Friday, November 20, 2015

Twerking, Sexual Assault, and Double Standards

We've previously discussed the differences between men and women insofar as who's more likely to initiate declarations of sexual interest (men) and who's more likely to reject them or become offended that someone said something offcolor (women). I believe that these tendencies are virtually hard coded between the genders though obviously there are coy men who play hard to get and aggressive women who demand immediate no strings attached sex. But generally men initiate (often after a woman sends a signal) and then women respond. I think that's just the way humans are made. Obviously each culture regulates this dance of life differently.  Some men get in trouble by misreading signals that were meant for someone else or seeing signals that weren't even there.  Serious protocol violations can lead to verbal/physical conflict, police involvement or worse. On the flip side some cultures attempt control over all expressions of a woman's sexuality to the point that her travel is restricted. And in some areas an accusation that a woman was speaking to a man who is not her husband or relative can have very negative results. We generally give negative attention to men in public spaces who shout out double entendre salutations or ruder statements to women.

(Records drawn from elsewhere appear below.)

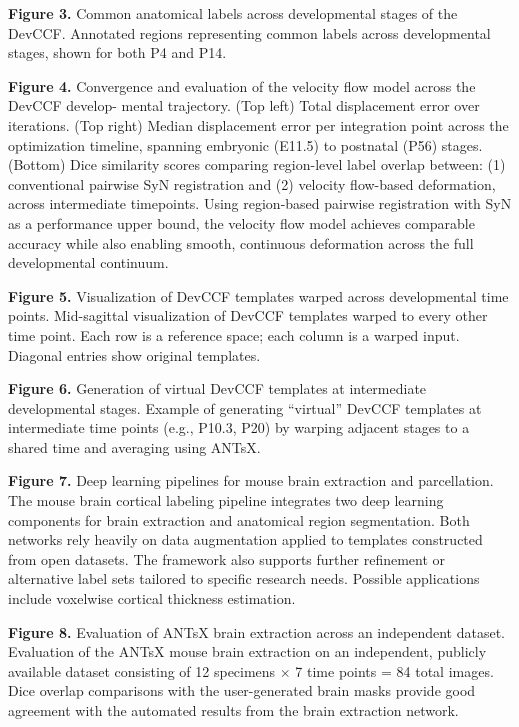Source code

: \documentclass[
  12pt,
]{article}
\begin{document}
\textbf{Figure 3.} Common anatomical labels across developmental stages
of the DevCCF. Annotated regions representing common labels across
developmental stages, shown for both P4 and P14.

\textbf{Figure 4.} Convergence and evaluation of the velocity flow model
across the DevCCF develop- mental trajectory. (Top left) Total
displacement error over iterations. (Top right) Median displacement
error per integration point across the optimization timeline, spanning
embryonic (E11.5) to postnatal (P56) stages. (Bottom) Dice similarity
scores comparing region-level label overlap between: (1) conventional
pairwise SyN registration and (2) velocity flow-based deformation,
across intermediate timepoints. Using region-based pairwise registration
with SyN as a performance upper bound, the velocity flow model achieves
comparable accuracy while also enabling smooth, continuous deformation
across the full developmental continuum.

\textbf{Figure 5.} Visualization of DevCCF templates warped across
developmental time points. Mid-sagittal visualization of DevCCF
templates warped to every other time point. Each row is a reference
space; each column is a warped input. Diagonal entries show original
templates.

\textbf{Figure 6.} Generation of virtual DevCCF templates at
intermediate developmental stages. Example of generating ``virtual''
DevCCF templates at intermediate time points (e.g., P10.3, P20) by
warping adjacent stages to a shared time and averaging using ANTsX.

\textbf{Figure 7.} Deep learning pipelines for mouse brain extraction
and parcellation. The mouse brain cortical labeling pipeline integrates
two deep learning components for brain extraction and anatomical region
segmentation. Both networks rely heavily on data augmentation applied to
templates constructed from open datasets. The framework also supports
further refinement or alternative label sets tailored to specific
research needs. Possible applications include voxelwise cortical
thickness estimation.

\textbf{Figure 8.} Evaluation of ANTsX brain extraction across an
independent dataset. Evaluation of the ANTsX mouse brain extraction on
an independent, publicly available dataset consisting of 12 specimens
\(\times\) 7 time points = 84 total images. Dice overlap comparisons
with the user-generated brain masks provide good agreement with the
automated results from the brain extraction network.
\end{document}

In some quarters this is called "street harassment". Men who do this rarely seem to achieve their desired result though as with lottery winners there's no doubt someone out there who has hit the jackpot. Most women seem to dislike this verbal attention though paradoxically some women who complain about it the most also complain when they no longer receive it. Whatever. Everyone's different. Although reasonable people can disagree about the timing and propriety of approaching a woman on the street, no one could disagree that putting hands (or other body parts) on someone without her permission is grounds for assault charges. It's just not something you do. Well the door swings both ways.
Recently, in what appears to be a "man bites dog" event two women in a Washington D.C. gas station decided to physically harass a man who was rather obviously not interested in buying what they were selling. And selling is probably not a figure of speech here. At least one of the women has been charged with prostitution before. The women ground themselves against the man and touched his chest, backside and manhood. The man claimed that he feared for his life.  One of the women has since been charged with third degree sexual abuse. On a local radio station some hosts derided the man's "feared for my life" claim or the idea that the women should be criminally charged.  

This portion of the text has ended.